Agresi terbaru Israel ini terjadi menyusul berbagai pelanggaran Israel, termasuk berbagai serangan yang terjadi meskipun perjanjian gencatan senjata mulai berlaku pada 11 Oktober.
JERNIH – Media Israel melaporkan Minggu (19/10/2025), dua tentaranya tewas dan dua lainnya terluka dalam apa yang digambarkan oleh pasukan pendudukan sebagai insiden keamanan di kota Rafah, Jalur Gaza selatan.
Menurut laporan Israel, korban tewas diakibatkan oleh dua operasi terpisah, serangan penembak jitu dan peledakan alat peledak. Keduanya menargetkan pasukan pendudukan yang ditempatkan di Rafah, meskipun belum ada konfirmasi yang dibuat oleh sumber independen.
Menyusul insiden tersebut, pendudukan Israel melancarkan serangkaian serangan terhadap apa yang mereka klaim sebagai “beberapa target” di Rafah. Sumber-sumber lokal melaporkan serangan artileri dan udara di berbagai wilayah di kota selatan tersebut.
Agresi terbaru Israel ini terjadi menyusul berbagai pelanggaran Israel, termasuk berbagai serangan yang terjadi meskipun perjanjian gencatan senjata mulai berlaku pada 11 Oktober.
Pihak berwenang di Jalur Gaza mengatakan bahwa pasukan Israel telah berulang kali melanggar gencatan senjata yang baru, melakukan 47 pelanggaran sejak perjanjian tersebut diumumkan awal minggu ini.
Hamas menolak tuduhan AS atas pelanggaran gencatan senjata di Gaza. “Sejak pengumuman penghentian permusuhan di Jalur Gaza, pasukan pendudukan Israel telah melakukan serangkaian pelanggaran, yang jumlahnya hingga saat ini telah mencapai 47. Akibat pelanggaran yang terus dilakukan oleh pendudukan Israel, 38 orang tewas dan 143 lainnya menderita luka-luka dengan tingkat keparahan yang bervariasi,” kata pihak berwenang dalam pernyataan resminya kemarin.
Pernyataan tersebut menjelaskan bahwa serangan Israel terus berlanjut meskipun ada kesepakatan yang ditengahi internasional untuk menghentikan genosida yang telah berlangsung berbulan-bulan. Data terbaru menunjukkan peningkatan jumlah korban sipil, dengan puluhan warga Palestina tewas dan lebih dari seratus orang terluka sejak gencatan senjata diberlakukan.
Perjanjian yang ditandatangani oleh Presiden AS Donald Trump, Presiden Mesir Abdel Fattah el-Sisi, Emir Qatar Tamim bin Hamad Al Thani, dan Presiden Turki Recep Tayyip Erdoğan, dimaksudkan untuk mencapai penghentian permusuhan yang komprehensif dan membuka jalan bagi operasi bantuan kemanusiaan di daerah kantong yang terkepung tersebut.

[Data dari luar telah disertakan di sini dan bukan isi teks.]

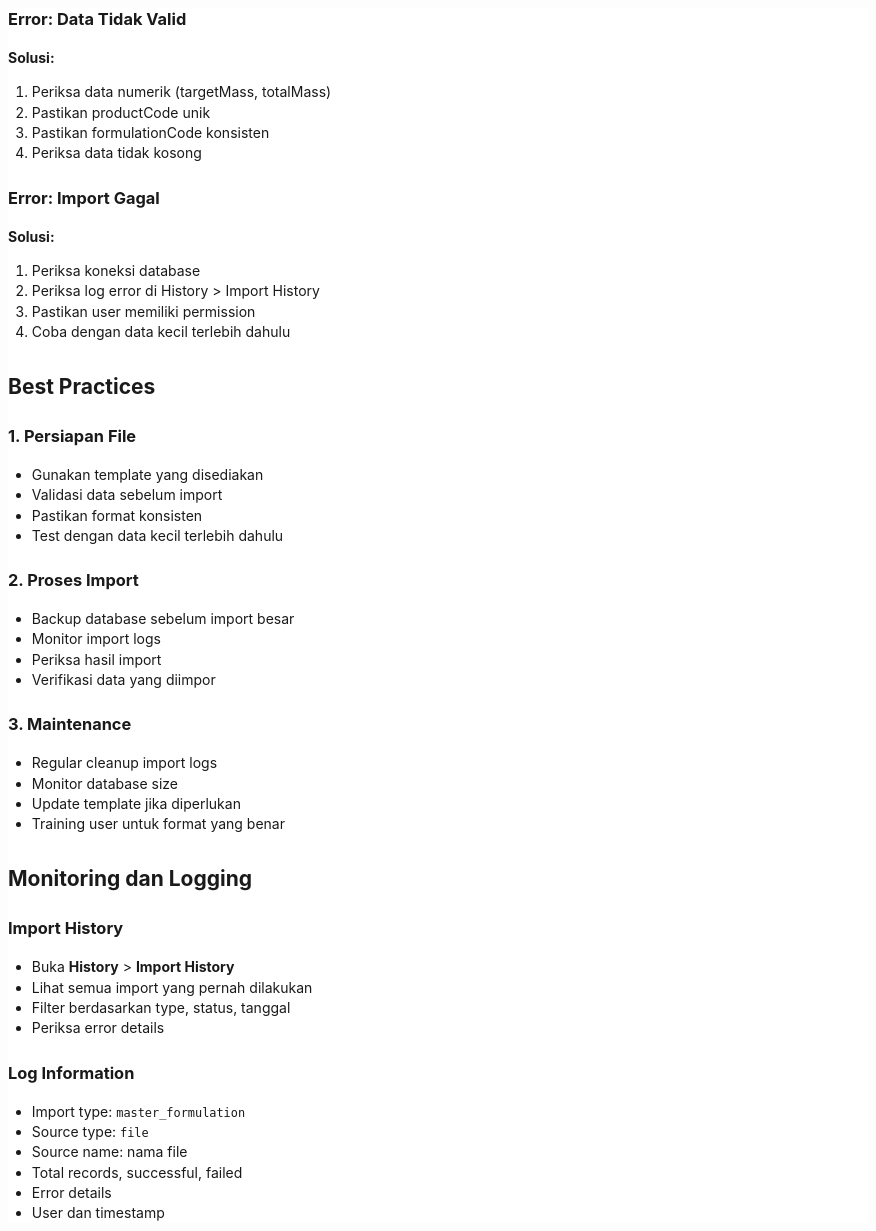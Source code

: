 ### Error: Data Tidak Valid
**Solusi:**
1. Periksa data numerik (targetMass, totalMass)
2. Pastikan productCode unik
3. Pastikan formulationCode konsisten
4. Periksa data tidak kosong

### Error: Import Gagal
**Solusi:**
1. Periksa koneksi database
2. Periksa log error di History > Import History
3. Pastikan user memiliki permission
4. Coba dengan data kecil terlebih dahulu

## Best Practices

### 1. Persiapan File
- Gunakan template yang disediakan
- Validasi data sebelum import
- Pastikan format konsisten
- Test dengan data kecil terlebih dahulu

### 2. Proses Import
- Backup database sebelum import besar
- Monitor import logs
- Periksa hasil import
- Verifikasi data yang diimpor

### 3. Maintenance
- Regular cleanup import logs
- Monitor database size
- Update template jika diperlukan
- Training user untuk format yang benar

## Monitoring dan Logging

### Import History
- Buka **History** > **Import History**
- Lihat semua import yang pernah dilakukan
- Filter berdasarkan type, status, tanggal
- Periksa error details

### Log Information
- Import type: `master_formulation`
- Source type: `file`
- Source name: nama file
- Total records, successful, failed
- Error details
- User dan timestamp
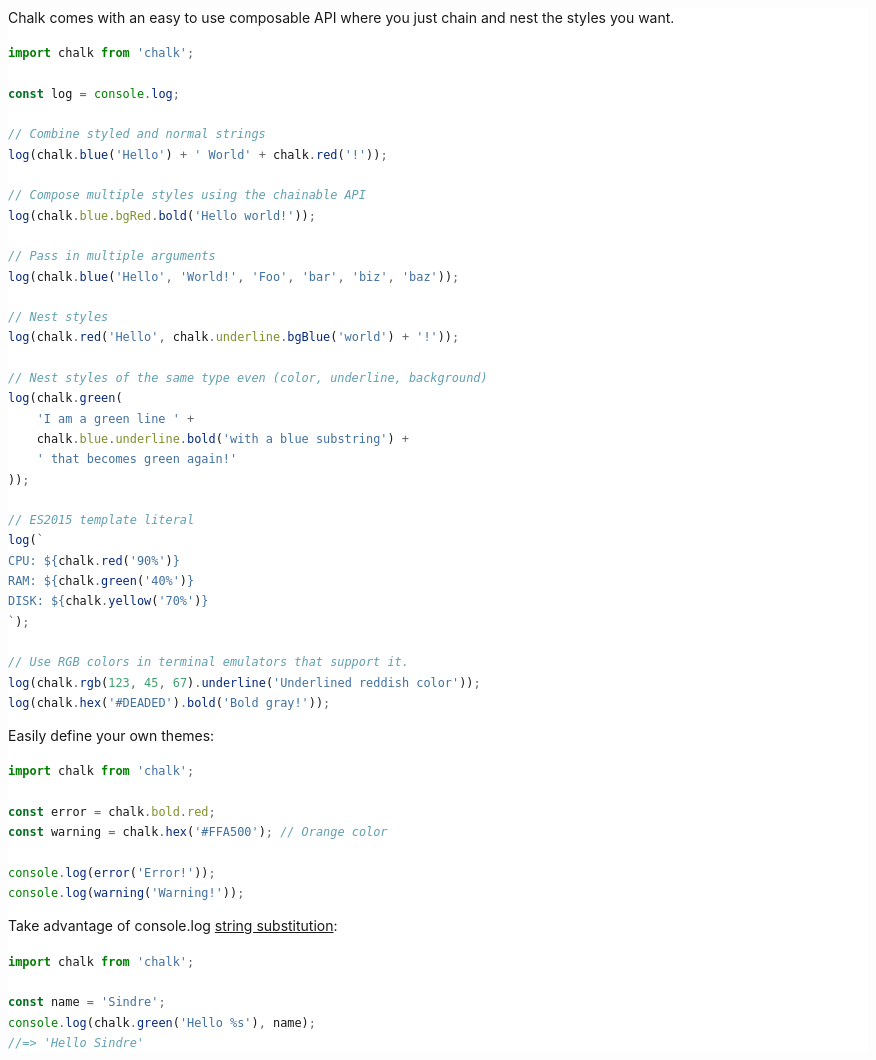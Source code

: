 Chalk comes with an easy to use composable API where you just chain and nest the styles you want.

```js
import chalk from 'chalk';

const log = console.log;

// Combine styled and normal strings
log(chalk.blue('Hello') + ' World' + chalk.red('!'));

// Compose multiple styles using the chainable API
log(chalk.blue.bgRed.bold('Hello world!'));

// Pass in multiple arguments
log(chalk.blue('Hello', 'World!', 'Foo', 'bar', 'biz', 'baz'));

// Nest styles
log(chalk.red('Hello', chalk.underline.bgBlue('world') + '!'));

// Nest styles of the same type even (color, underline, background)
log(chalk.green(
	'I am a green line ' +
	chalk.blue.underline.bold('with a blue substring') +
	' that becomes green again!'
));

// ES2015 template literal
log(`
CPU: ${chalk.red('90%')}
RAM: ${chalk.green('40%')}
DISK: ${chalk.yellow('70%')}
`);

// Use RGB colors in terminal emulators that support it.
log(chalk.rgb(123, 45, 67).underline('Underlined reddish color'));
log(chalk.hex('#DEADED').bold('Bold gray!'));
```

Easily define your own themes:

```js
import chalk from 'chalk';

const error = chalk.bold.red;
const warning = chalk.hex('#FFA500'); // Orange color

console.log(error('Error!'));
console.log(warning('Warning!'));
```

Take advantage of console.log [string substitution](https://nodejs.org/docs/latest/api/console.html#console_console_log_data_args):

```js
import chalk from 'chalk';

const name = 'Sindre';
console.log(chalk.green('Hello %s'), name);
//=> 'Hello Sindre'
```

Sementara itu Departemen Luar Negeri AS telah mengeluarkan pernyataan yang menyatakan, Amerika Serikat telah memberi tahu negara-negara penjamin perjanjian damai Gaza tentang laporan kredibel yang mengindikasikan pelanggaran gencatan senjata yang akan segera terjadi oleh Hamas terhadap rakyat Gaza.
“Serangan terencana terhadap warga sipil Palestina ini merupakan pelanggaran langsung dan serius terhadap perjanjian gencatan senjata dan merusak kemajuan signifikan yang dicapai melalui upaya mediasi. Para penjamin menuntut Hamas untuk memenuhi kewajibannya berdasarkan ketentuan gencatan senjata,” tambah pernyataan tersebut.
Hamas, di sisi lain, mengatakan “pernyataan AS sepenuhnya tumpang tindih dengan disinformasi pendudukan Israel dan memberikan perlindungan politik atas kejahatan terorganisir dan agresi yang sedang berlangsung terhadap rakyat kami.
Kelompok tersebut menekankan bahwa “fakta di lapangan membuktikan hal yang sebaliknya,” dan menuduh pendudukan Israel membentuk, mempersenjatai, dan mendanai geng-geng kriminal yang bertanggung jawab atas pembunuhan, penculikan, penjarahan truk bantuan, dan perampokan warga sipil Palestina.
Hamas mengatakan bahwa tentara Israel itu sendiri telah “secara terbuka mengakui kejahatan-kejahatan ini melalui laporan media dan rekaman video,” yang menegaskan keterlibatannya dalam menyebarkan kekacauan dan merusak keamanan.